• _Prompt_
From the entries below, please output exactly the lines starting at the one containing "quality, coverage or" and ending at the one containing "IMAGING REFERRAL AND", both included.

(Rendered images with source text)
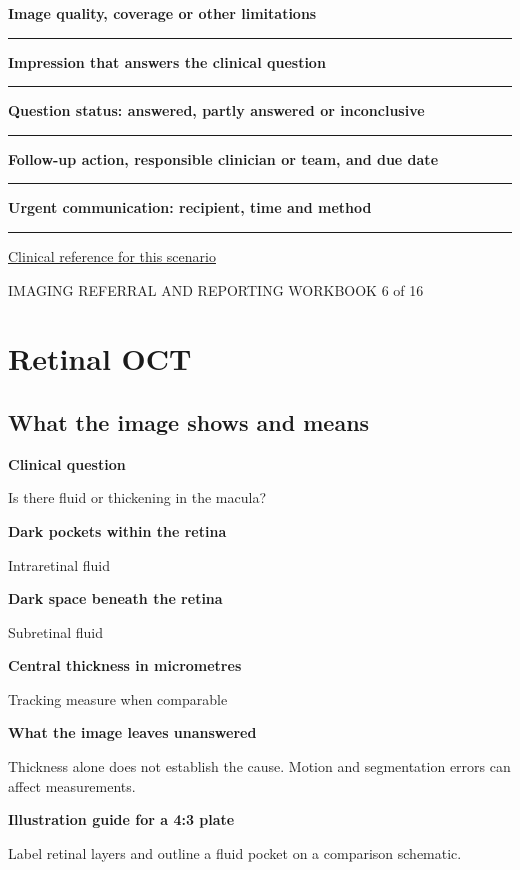 \documentclass[11pt,a4paper]{article}
\newcommand{\record}[1]{\textbf{#1}\par\vspace{0.55\baselineskip}\hrule\vspace{0.35\baselineskip}}
\begin{document}
\record{Image quality, coverage or other limitations}

\record{Impression that answers the clinical question}

\record{Question status: answered, partly answered or inconclusive}

\record{Follow-up action, responsible clinician or team, and due date}

\record{Urgent communication: recipient, time and method}

\small\href{https://www.aaojournal.org/article/S0161-6420(19)32902-5/fulltext/}{Clinical reference for this scenario}

\normalsize

\newpage

{\small IMAGING REFERRAL AND REPORTING WORKBOOK \hfill 6 of 16}

\section*{Retinal OCT}

\subsection*{What the image shows and means}

\textbf{Clinical question}\par Is there fluid or thickening in the macula?\par

\textbf{Dark pockets within the retina}\par Intraretinal fluid\par

\textbf{Dark space beneath the retina}\par Subretinal fluid\par

\textbf{Central thickness in micrometres}\par Tracking measure when comparable\par

\textbf{What the image leaves unanswered}\par Thickness alone does not establish the cause. Motion and segmentation errors can affect measurements.\par

\textbf{Illustration guide for a 4:3 plate}\par Label retinal layers and outline a fluid pocket on a comparison schematic.\par
\end{document}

• _Written solution_
\record{Image quality, coverage or other limitations}

\record{Impression that answers the clinical question}

\record{Question status: answered, partly answered or inconclusive}

\record{Follow-up action, responsible clinician or team, and due date}

\record{Urgent communication: recipient, time and method}

\small\href{https://www.aaojournal.org/article/S0161-6420(19)32902-5/fulltext/}{Clinical reference for this scenario}

\normalsize

\newpage

{\small IMAGING REFERRAL AND REPORTING WORKBOOK \hfill 6 of 16}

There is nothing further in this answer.